10 Fun Origami Projects for Kids

These designs are good for children to try:

  1. Origami Dolls
    Make a familiar item. Fold and color origami dolls, with these instructions from Enchanted Learning.
  2. Origami Cup
    Your child will love creating something useful — folding and even drinking out of this origami cup from Activity Village.
  3. Basic Fish
    Master the basic fish, as illustrated on Kidspot, which uses one of the most basic folds — the mountain fold. Conquering this fold opens up the doors to a wide range of projects.
  4. Jumping Frogs
    Turn an origami project into a game! Kids love seeing which frog can jump farthest after making these jumping frogs from Creative Jewish Mom.
  5. Origami Hat
    This project from Origami-Fun is a great birthday party activity. Provide plenty of stickers and crayons so kids can create wearable fashion incorporating their own unique style.

These projects are more challenging:

  1. Bunny Rabbit
    The bunny rabbit from Origami-Make is an easier, 10-fold version of the traditional bunny rabbit design, which has 26 folds. Master the simplified version and work your way up to the traditional.
  2. Cootie Catcher
    Do you remember the cootie catcher (a.k.a. fortune teller) from your grade-school days? This craft from Enchanted Learning will bring back memories as you teach your child how to work it out.
  3. Origami Cubes
    These colorful cubes from Origami Mommy go together like a puzzle. Use a variety of bold shades of paper to make the cubes pop.
  4. Heart Rings
    Jewelry like these rings from All About Origami is fun for kids to make — and wear! Create extra to share and trade with friends.
  5. The Origami Yoda
    Crafting Yoda, as instructed by Origami Yoda, is more challenging than the other projects, but Star Wars fans will be eager to rise to the challenge perhaps with some parental help. Also, the author of this one offers easier versions if this one proves too challenging.
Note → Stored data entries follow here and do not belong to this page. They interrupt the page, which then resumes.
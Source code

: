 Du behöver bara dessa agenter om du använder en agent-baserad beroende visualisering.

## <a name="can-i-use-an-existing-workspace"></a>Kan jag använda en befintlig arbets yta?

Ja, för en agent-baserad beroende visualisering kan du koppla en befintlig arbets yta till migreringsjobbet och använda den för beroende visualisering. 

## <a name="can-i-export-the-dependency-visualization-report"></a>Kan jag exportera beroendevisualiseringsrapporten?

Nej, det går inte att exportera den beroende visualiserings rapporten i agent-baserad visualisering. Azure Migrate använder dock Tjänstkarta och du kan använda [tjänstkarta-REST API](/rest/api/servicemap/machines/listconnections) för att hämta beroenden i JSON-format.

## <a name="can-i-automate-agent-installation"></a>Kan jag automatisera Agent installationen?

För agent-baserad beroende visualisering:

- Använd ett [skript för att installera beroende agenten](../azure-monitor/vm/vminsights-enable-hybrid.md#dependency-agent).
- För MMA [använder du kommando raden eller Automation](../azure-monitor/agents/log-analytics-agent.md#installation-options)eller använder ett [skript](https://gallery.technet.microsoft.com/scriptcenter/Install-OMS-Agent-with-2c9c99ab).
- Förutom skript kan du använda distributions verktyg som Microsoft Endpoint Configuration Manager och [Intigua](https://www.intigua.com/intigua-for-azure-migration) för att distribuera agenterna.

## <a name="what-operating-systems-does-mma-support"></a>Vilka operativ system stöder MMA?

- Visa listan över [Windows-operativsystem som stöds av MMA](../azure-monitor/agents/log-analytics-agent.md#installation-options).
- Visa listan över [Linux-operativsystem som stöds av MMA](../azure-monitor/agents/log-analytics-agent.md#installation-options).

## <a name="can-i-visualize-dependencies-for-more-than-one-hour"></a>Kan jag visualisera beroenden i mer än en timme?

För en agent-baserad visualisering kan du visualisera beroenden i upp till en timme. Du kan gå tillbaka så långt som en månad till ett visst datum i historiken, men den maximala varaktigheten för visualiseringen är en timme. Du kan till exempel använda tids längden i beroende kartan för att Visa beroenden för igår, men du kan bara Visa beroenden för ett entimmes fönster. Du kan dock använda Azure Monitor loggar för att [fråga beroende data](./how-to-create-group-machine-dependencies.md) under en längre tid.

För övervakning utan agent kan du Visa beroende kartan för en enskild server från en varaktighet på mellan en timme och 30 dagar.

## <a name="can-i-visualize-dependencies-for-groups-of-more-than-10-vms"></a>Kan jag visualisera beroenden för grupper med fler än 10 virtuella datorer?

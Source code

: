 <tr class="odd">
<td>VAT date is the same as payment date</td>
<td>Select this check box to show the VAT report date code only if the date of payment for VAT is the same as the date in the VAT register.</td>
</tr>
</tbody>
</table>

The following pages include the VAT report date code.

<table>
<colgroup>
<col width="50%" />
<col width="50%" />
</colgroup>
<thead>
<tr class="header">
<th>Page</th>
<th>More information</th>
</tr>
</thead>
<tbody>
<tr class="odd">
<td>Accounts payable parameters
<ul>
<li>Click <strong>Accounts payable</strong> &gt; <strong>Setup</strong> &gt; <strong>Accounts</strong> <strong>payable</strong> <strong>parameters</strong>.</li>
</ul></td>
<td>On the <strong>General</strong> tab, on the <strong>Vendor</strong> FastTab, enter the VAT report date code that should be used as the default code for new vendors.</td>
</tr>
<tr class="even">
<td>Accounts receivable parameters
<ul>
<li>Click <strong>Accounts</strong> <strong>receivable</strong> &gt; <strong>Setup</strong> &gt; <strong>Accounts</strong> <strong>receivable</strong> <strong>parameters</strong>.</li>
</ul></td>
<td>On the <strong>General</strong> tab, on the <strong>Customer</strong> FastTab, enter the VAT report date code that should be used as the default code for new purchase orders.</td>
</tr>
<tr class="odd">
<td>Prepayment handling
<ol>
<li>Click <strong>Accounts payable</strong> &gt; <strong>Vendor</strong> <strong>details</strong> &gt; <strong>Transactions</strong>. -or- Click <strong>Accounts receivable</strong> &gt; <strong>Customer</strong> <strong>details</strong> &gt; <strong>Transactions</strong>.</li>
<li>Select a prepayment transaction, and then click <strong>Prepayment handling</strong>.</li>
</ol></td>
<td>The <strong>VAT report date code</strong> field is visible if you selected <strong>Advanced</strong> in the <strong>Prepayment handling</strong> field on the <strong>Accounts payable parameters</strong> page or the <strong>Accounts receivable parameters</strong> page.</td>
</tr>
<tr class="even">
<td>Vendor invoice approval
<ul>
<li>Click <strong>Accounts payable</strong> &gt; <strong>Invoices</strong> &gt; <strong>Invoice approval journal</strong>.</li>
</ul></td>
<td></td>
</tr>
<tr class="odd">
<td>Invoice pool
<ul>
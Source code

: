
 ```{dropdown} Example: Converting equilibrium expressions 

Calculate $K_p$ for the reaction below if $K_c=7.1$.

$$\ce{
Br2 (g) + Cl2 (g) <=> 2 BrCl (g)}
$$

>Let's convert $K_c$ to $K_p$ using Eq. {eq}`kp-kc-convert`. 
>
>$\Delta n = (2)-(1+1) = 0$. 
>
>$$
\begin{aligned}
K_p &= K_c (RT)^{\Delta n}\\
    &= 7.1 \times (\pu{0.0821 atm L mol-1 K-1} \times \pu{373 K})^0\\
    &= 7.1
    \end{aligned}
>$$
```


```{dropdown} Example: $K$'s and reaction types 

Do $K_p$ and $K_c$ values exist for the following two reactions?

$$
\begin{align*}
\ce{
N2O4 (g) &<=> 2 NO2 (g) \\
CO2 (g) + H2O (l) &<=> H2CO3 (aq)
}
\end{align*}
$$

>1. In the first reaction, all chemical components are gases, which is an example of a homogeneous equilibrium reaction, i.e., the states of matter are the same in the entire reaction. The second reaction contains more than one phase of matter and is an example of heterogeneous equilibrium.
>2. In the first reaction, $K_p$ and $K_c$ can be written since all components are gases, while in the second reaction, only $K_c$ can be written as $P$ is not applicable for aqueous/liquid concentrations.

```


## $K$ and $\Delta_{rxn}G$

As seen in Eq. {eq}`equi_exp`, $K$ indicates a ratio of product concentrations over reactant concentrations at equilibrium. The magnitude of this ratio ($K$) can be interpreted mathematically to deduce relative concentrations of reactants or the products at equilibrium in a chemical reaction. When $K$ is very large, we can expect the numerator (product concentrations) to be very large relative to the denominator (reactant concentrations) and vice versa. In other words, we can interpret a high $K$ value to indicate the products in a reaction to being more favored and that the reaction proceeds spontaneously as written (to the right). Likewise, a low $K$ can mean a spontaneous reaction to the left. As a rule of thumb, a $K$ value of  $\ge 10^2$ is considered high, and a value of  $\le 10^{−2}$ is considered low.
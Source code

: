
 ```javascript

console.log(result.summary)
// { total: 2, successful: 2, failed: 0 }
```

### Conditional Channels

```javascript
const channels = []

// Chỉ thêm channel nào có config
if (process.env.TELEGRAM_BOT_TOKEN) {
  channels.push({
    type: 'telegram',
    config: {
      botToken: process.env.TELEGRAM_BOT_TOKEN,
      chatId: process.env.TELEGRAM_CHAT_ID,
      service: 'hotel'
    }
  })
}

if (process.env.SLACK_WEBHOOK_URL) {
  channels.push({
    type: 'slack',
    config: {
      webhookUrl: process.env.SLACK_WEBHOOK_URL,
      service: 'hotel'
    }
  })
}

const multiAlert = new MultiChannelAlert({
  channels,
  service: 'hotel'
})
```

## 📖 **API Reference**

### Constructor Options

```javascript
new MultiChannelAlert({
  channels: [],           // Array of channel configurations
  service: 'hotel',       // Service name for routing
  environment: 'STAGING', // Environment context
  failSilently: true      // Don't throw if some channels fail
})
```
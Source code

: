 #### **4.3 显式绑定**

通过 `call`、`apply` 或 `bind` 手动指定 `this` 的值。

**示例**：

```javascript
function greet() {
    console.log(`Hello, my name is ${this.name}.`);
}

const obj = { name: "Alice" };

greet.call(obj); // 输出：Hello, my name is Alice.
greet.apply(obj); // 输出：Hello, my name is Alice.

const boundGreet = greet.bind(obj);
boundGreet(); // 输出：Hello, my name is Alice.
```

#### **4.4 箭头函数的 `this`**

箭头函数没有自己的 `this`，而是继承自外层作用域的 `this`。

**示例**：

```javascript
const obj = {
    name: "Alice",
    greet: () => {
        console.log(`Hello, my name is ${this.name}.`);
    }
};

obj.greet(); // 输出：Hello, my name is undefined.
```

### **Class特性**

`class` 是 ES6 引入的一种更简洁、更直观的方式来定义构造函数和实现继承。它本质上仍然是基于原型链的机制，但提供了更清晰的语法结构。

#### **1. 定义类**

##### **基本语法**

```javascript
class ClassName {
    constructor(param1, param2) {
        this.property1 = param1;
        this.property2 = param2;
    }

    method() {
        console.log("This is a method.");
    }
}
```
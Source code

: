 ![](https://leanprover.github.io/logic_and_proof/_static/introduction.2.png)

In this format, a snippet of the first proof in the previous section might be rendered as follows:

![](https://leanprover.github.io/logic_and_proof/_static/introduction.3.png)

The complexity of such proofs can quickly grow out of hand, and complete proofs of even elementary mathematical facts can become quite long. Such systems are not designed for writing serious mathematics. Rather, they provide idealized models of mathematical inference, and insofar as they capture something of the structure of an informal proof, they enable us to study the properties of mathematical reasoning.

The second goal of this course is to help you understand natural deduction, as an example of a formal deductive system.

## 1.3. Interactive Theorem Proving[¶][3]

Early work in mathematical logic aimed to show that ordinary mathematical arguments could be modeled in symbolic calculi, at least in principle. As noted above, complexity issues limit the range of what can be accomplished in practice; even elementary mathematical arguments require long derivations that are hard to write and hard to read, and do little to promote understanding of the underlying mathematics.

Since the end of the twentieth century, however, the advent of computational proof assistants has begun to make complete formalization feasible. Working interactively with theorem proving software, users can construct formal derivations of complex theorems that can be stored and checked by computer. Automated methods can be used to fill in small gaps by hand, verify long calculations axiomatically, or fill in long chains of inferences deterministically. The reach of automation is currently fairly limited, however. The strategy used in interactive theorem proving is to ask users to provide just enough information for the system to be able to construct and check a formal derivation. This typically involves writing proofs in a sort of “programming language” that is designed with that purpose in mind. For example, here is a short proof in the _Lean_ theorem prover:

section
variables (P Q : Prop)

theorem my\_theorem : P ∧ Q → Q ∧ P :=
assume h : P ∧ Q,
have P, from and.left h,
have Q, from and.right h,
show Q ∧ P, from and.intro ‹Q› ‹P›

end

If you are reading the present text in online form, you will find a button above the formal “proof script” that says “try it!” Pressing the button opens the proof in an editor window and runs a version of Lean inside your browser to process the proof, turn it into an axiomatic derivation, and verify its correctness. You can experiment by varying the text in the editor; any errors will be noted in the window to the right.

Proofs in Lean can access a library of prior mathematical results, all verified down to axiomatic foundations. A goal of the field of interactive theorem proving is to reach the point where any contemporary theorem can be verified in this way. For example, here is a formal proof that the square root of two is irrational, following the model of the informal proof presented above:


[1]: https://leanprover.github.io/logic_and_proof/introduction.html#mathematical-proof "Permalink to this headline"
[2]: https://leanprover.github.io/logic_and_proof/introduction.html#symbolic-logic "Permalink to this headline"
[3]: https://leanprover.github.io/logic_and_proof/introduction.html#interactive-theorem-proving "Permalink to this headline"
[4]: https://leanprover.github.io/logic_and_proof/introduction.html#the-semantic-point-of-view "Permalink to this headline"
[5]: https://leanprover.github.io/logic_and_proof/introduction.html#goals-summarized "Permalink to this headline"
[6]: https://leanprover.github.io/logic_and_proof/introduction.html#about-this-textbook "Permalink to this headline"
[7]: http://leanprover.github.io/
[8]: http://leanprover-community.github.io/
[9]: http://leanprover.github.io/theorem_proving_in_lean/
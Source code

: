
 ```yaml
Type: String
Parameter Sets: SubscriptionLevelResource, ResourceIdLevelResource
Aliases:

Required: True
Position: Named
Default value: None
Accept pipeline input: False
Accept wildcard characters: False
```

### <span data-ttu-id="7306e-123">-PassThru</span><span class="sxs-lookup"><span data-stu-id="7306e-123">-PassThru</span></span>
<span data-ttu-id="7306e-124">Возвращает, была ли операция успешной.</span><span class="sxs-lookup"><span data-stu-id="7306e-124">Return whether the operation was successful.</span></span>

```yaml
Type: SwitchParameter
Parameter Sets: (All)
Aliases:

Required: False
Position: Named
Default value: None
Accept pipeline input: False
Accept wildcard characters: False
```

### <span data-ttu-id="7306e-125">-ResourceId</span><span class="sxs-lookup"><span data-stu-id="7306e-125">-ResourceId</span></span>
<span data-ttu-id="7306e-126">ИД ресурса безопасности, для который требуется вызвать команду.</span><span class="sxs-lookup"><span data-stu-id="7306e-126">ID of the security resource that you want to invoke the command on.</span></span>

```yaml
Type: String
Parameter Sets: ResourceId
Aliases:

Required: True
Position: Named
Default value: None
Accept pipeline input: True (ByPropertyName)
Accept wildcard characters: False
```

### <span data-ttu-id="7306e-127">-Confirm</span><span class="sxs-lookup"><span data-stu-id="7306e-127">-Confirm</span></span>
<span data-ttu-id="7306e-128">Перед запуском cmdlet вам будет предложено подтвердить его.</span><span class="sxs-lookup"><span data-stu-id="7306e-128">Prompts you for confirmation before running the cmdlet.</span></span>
“Origami for kids is full of developmental benefits,” says Martin. “It helps kids learn about geometry and math, build fine motor skills and sequencing skills, develop creative and intellectual abilities and much more — not to mention it is a fun activity that requires only a piece of paper.” Try it today!

Rachael Moshman, who has her master’s degree in education, loves watching her daughter explore origami. She once made origami flowers for each place setting at the dinner table.